The project cost about 35 million euro, most of which was paid by the Finland-Swedish Konstsamfundet foundation which owns the nearby Amos Rex art museum. The building was built by SRV-yhtiöt and it was designed by the architecture bureau Arkkitehtitoimisto Sarc with Sarlotta Narjus as the main designer. The limited company Kulttuurikasarmi Oy was founded to take care of the project.

The cinema was operated by the Bio Rex chain for almost a year, but in September 2024 Bio rex announced it would withdraw from the operation because of low viewer numbers. The distributor Atlantic Film joined the Kulttuurikasarmi company as a shareholder to replace Bio Rex. In November 2024 the new cinema Gilda was opened in the premises of Kulttuurikasarmi.

==History of the building==
The building that currently houses Kulttuurikasarmi was built in the 1830s as the economic building of the Turku barracks located next to it, at the place of the current Lasipalatsi building. The barracks proper was destroyed in the Finnish Civil War when Helsinki was being seized on 12 April 1918, but the economic building remained standing. It hosted the Uusimaa dragoon regiment from 1918 to 1921, and a "Rakuuna" plaque designed by Jari Männistö on the wall of the building commemorates this even today.

The building later served as the central bus station in Helsinki from 1935, until the Kamppi Center with its new bus station was completed in 2005. From 1935 to 2005 the departure platforms for long-distance traffic were located on the square between the bus station building and Lasipalatsi, while the arrival platform was located at the edge of the Narinkkatori square to the west of the building.
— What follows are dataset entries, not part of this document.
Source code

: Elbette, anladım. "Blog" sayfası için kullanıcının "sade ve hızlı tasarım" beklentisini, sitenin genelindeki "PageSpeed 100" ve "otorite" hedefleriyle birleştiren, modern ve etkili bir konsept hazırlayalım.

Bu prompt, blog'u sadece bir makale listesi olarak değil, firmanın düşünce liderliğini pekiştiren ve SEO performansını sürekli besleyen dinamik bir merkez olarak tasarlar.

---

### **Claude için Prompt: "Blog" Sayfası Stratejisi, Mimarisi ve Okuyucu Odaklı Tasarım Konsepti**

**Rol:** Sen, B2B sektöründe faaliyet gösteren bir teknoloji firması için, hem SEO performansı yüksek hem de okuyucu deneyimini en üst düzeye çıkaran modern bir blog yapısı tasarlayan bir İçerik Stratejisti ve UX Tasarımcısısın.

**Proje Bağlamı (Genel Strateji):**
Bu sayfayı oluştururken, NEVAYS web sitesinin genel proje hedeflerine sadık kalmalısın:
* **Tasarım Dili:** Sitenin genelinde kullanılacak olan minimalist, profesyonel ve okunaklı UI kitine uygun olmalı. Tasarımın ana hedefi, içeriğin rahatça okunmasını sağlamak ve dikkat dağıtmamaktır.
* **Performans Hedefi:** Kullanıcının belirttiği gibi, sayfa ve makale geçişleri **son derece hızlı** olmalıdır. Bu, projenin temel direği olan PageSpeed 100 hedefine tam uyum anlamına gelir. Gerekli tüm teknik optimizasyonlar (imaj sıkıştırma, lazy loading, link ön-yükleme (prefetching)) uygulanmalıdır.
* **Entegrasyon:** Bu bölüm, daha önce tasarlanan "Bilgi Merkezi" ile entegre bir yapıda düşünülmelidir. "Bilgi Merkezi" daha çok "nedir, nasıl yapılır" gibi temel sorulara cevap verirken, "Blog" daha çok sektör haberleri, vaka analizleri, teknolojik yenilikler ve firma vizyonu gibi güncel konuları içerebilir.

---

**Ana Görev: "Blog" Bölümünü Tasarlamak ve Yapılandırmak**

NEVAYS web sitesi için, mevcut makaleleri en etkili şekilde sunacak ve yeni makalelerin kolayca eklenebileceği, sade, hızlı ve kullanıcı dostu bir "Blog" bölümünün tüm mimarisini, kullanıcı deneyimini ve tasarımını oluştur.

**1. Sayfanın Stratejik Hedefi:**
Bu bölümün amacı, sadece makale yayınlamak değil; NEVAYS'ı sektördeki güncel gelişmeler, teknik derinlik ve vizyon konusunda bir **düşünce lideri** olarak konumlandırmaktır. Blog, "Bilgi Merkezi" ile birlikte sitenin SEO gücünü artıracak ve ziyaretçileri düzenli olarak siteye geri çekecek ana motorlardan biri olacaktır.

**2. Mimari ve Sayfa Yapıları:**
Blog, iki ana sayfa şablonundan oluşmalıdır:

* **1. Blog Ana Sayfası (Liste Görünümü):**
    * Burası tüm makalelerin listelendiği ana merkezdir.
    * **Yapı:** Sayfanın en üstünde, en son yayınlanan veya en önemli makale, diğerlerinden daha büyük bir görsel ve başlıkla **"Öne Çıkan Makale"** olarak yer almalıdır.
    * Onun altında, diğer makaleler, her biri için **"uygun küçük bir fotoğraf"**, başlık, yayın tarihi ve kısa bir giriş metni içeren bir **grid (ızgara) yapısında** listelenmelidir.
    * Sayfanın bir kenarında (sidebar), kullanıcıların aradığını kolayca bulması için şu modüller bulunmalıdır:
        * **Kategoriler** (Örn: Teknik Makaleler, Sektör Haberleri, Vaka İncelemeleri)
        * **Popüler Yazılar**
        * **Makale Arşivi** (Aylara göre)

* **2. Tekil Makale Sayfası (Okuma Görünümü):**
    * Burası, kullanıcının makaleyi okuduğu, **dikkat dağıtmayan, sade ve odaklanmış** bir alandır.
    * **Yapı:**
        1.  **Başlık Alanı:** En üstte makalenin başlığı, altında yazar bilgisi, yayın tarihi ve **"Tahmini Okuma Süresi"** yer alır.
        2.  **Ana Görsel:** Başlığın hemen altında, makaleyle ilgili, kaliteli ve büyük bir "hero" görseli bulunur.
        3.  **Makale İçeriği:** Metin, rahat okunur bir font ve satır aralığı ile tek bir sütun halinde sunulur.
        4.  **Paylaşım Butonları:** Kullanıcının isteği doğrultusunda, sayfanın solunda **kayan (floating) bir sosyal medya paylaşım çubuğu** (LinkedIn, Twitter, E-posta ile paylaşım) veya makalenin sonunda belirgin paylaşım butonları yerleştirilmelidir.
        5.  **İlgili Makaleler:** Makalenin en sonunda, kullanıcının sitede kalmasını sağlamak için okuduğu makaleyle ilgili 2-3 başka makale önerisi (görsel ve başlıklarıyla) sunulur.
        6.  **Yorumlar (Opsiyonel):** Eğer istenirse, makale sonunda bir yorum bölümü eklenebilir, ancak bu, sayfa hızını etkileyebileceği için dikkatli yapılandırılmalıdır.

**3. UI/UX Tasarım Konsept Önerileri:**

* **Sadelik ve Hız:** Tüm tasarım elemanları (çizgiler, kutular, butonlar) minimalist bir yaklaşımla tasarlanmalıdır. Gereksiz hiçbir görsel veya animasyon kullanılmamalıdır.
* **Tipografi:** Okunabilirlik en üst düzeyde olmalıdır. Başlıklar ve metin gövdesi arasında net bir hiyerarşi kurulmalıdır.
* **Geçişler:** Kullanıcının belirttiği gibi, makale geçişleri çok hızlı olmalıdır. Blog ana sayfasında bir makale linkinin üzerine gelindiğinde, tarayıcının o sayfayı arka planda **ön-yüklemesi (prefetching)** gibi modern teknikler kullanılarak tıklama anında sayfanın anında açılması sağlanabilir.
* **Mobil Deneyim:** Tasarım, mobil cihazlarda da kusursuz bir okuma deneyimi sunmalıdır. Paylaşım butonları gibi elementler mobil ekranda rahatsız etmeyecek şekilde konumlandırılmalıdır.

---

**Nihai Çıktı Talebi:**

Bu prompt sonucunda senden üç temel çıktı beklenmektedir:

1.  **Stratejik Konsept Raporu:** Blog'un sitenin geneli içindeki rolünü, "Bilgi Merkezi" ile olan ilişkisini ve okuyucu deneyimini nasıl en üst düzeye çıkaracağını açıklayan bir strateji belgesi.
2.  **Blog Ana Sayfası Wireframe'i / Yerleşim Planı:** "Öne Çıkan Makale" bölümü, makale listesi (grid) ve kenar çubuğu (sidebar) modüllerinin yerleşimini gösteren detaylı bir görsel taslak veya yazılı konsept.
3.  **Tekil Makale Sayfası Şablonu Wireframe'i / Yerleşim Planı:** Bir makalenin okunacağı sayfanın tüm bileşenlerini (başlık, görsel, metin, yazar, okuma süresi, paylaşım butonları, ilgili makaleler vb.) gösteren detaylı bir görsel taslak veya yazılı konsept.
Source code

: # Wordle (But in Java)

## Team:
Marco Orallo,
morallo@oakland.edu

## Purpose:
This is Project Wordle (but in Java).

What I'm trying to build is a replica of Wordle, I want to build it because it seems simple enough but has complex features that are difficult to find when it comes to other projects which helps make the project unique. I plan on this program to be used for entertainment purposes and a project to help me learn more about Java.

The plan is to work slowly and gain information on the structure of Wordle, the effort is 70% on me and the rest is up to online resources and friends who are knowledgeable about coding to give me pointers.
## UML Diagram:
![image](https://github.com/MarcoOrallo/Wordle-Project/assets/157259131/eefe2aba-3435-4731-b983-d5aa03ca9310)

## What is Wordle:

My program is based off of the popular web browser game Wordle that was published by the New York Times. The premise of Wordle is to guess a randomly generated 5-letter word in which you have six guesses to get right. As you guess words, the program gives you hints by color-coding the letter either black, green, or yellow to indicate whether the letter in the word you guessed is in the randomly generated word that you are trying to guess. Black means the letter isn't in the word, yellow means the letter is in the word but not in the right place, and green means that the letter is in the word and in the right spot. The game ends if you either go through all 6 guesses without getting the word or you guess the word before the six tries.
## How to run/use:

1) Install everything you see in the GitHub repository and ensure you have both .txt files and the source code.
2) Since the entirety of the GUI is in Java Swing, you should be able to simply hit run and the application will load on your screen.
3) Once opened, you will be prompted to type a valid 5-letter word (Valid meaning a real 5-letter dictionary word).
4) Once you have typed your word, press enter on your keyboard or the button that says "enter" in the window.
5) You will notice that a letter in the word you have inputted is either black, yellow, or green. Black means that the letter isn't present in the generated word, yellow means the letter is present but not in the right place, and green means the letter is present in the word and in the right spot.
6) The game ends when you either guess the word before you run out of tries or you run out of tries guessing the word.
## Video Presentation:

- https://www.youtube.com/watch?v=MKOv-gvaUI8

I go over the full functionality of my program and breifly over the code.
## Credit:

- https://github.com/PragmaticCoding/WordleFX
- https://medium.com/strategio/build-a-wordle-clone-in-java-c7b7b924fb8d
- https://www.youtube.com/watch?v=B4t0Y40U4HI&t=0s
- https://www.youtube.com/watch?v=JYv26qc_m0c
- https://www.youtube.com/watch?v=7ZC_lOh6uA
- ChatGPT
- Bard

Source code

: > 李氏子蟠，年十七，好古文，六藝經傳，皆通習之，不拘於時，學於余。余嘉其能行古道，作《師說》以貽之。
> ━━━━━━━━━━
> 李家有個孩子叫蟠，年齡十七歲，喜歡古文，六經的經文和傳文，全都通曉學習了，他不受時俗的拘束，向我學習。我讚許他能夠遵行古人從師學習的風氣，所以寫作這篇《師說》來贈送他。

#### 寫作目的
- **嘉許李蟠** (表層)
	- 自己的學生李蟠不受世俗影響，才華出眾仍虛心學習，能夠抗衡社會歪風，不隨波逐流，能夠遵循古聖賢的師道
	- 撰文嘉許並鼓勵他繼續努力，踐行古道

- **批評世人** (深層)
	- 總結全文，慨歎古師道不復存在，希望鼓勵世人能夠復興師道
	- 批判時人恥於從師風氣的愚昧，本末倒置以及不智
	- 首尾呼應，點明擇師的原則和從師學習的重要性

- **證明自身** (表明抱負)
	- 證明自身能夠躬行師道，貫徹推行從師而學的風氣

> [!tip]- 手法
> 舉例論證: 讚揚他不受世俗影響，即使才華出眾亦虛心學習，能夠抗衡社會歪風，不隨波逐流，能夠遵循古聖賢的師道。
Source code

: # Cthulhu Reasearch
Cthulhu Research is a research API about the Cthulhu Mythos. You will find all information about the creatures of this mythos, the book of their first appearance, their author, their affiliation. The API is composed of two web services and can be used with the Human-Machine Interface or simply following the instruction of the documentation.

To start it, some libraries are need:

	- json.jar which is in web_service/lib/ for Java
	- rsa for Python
The departure platforms for local traffic were located at the site of the current Kamppi Center building.

After the Kamppi Center was completed, the old economic building has hosted the Laituri exhibition of the Helsinki city planning bureau as well as the Walkers youth café. The building was renovated to serve as a cultural centre from 2021 to 2023 on the initiative of the investor Ari Tolppanen.